The study, which is being undertaken at the direction of Gov. Tom Corbett, will be “will be the most comprehensive study of its kind anywhere,” according to DEP Secretary Mike Krancer.
“This thorough and rigorous study, which will focus on conditions here in Pennsylvania, is further demonstration that states are best suited to responsibly oversee the natural gas exploration and production activities taking place in our respective borders. DEP’s current regulations and monitoring networks are designed to protect the public from exposure to unsafe levels of radiation, and our regulations in this field have led the nation for years,” Krancer said.

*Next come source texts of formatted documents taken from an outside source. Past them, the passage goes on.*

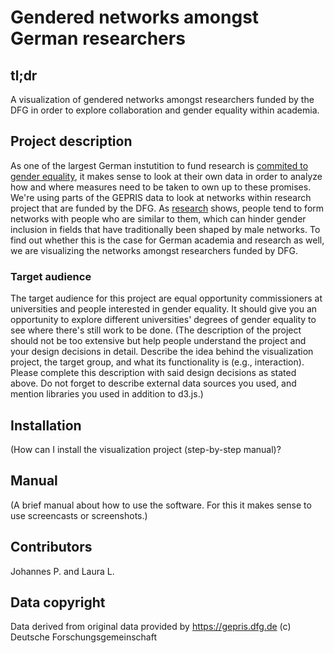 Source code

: # Gendered networks amongst German researchers

## tl;dr 
A visualization of gendered networks amongst researchers funded by the DFG in order to explore collaboration and gender equality within academia.

## Project description
As one of the largest German instutition to fund research is [commited to gender equality](https://www.dfg.de/en/service/press/press_releases/2017/press_release_no_24/index.html "Press Release No. 24 | 5 July 2017"), it makes sense to look at their own data in order to analyze how and where measures need to be taken to own up to these promises. We're using parts of the GEPRIS data to look at networks within research project that are funded by the DFG. As [research](https://www.equityinstem.org/networks-metaanalysis/) shows, people tend to form networks with people who are similar to them, which can hinder gender inclusion in fields that have traditionally been shaped by male networks. To find out whether this is the case for German academia and research as well, we are visualizing the networks amongst researchers funded by DFG.

### Target audience
The target audience for this project are equal opportunity commissioners at universities and people interested in gender equality. It should give you an opportunity to explore different universities' degrees of gender equality to see where there's still work to be done.
(The description of the project should not be too extensive but help people understand the project and your design decisions in detail. Describe the idea behind the visualization project, the target group, and what its functionality is (e.g., interaction). Please complete this description with said design decisions as stated above. Do not forget to describe external data sources you used, and mention libraries you used in addition to d3.js.)

## Installation
(How can I install the visualization project (step-by-step manual)? 

## Manual
(A brief manual about how to use the software. For this it makes sense to use screencasts or screenshots.)

## Contributors
Johannes P. and Laura L.

## Data copyright
Data derived from original data provided by https://gepris.dfg.de (c) Deutsche Forschungsgemeinschaft
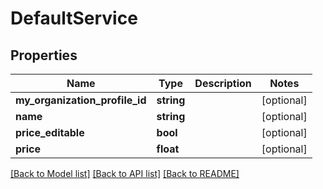 # DefaultService

## Properties
Name | Type | Description | Notes
------------ | ------------- | ------------- | -------------
**my_organization_profile_id** | **string** |  | [optional] 
**name** | **string** |  | [optional] 
**price_editable** | **bool** |  | [optional] 
**price** | **float** |  | [optional] 

[[Back to Model list]](../README.md#documentation-for-models) [[Back to API list]](../README.md#documentation-for-api-endpoints) [[Back to README]](../README.md)


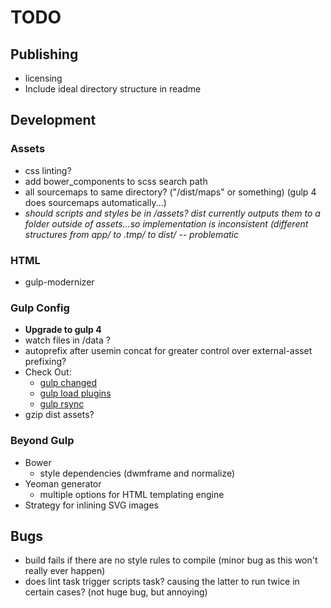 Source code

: # TODO 

## Publishing

* licensing 
* Include ideal directory structure in readme

## Development

### Assets
* css linting?
* add bower_components to scss search path
* all sourcemaps to same directory? ("/dist/maps" or something) (gulp 4 does sourcemaps automatically...)
* *should scripts and styles be in /assets? dist currently outputs them to a folder outside of assets...so implementation is inconsistent (different structures from app/ to .tmp/ to dist/ -- problematic*

### HTML
* gulp-modernizer

### Gulp Config
* **Upgrade to gulp 4**
* watch files in /data ?
* autoprefix after usemin concat for greater control over external-asset prefixing?
* Check Out:
	- [gulp changed](https://www.npmjs.com/package/gulp-changed)
	- [gulp load plugins](https://www.npmjs.com/package/gulp-load-plugins)
	- [gulp rsync](https://www.npmjs.com/package/gulp-rsync)
* gzip dist assets?

### Beyond Gulp

* Bower
	- style dependencies (dwmframe and normalize)
* Yeoman generator
	- multiple options for HTML templating engine
* Strategy for inlining SVG images

## Bugs

* build fails if there are no style rules to compile (minor bug as this won't really ever happen)
* does lint task trigger scripts task? causing the latter to run twice in certain cases? (not huge bug, but annoying)
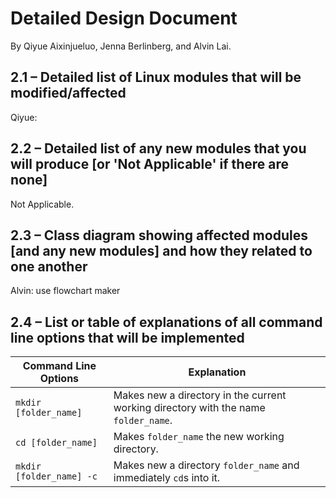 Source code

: # Detailed Design Document
By Qiyue Aixinjueluo, Jenna Berlinberg, and Alvin Lai.

## 2.1 – Detailed list of Linux modules that will be modified/affected
Qiyue:

## 2.2 – Detailed list of any new modules that you will produce [or 'Not Applicable' if there are none]
Not Applicable.

## 2.3 – Class diagram showing affected modules [and any new modules] and how they related to one another
Alvin: use flowchart maker


## 2.4 – List or table of explanations of all command line options that will be implemented

| Command Line Options     | Explanation |
|--------------------------|------------------------------------------------------------------------------------|
| `mkdir [folder_name]`    | Makes new a directory in the current working directory with the name `folder_name`. |
| `cd [folder_name]`       | Makes `folder_name` the new working directory.|
| `mkdir [folder_name] -c` | Makes new a directory `folder_name` and immediately `cd`s into it. |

Pennsylvania require landfills to monitor radiation levels in incoming wastes and employ a DEP-developed protocol to determine if detected amounts of radioactive material can be accepted. “This protocol ensures that the materials, such as Marcellus Shale drill cuttings and other sources of naturally occurring radiation in the waste stream, do not pose a risk to public health during disposal,” DEP said.
DEP data indicates that less than half a percent of all drill cuttings produced by the Marcellus Shale industry in 2012 that were disposed of in landfills triggered radiation monitors. “The cuttings did not contain levels of radioactivity that would be harmful to the public, and they were safely disposed of in the landfills,” the agency said.
The new study comes almost two years after DEP announced that water samples taken from seven Pennsylvania rivers showed levels of radioactivity at or below “background levels” (see Shale Daily, March 8, 2011). Those testes were conducted downstream from facilities that treated flowback and produced water from Marcellus Shale drilling operations. The tests sampled raw river water before it entered public water suppliers’ intakes.
In 2011 DEP ordered water treatment plants in the state to test for radioactivity and other contaminants from Marcellus Shale wastewater (see Shale Daily, April 12, 2011). “Most results showed no detectable levels of radioactivity, and the levels that were detectable did not exceed safe drinking water standards,” according to DEP.
DEP will conduct the new study with Pittsburgh-based Perma-Fix Environmental Services.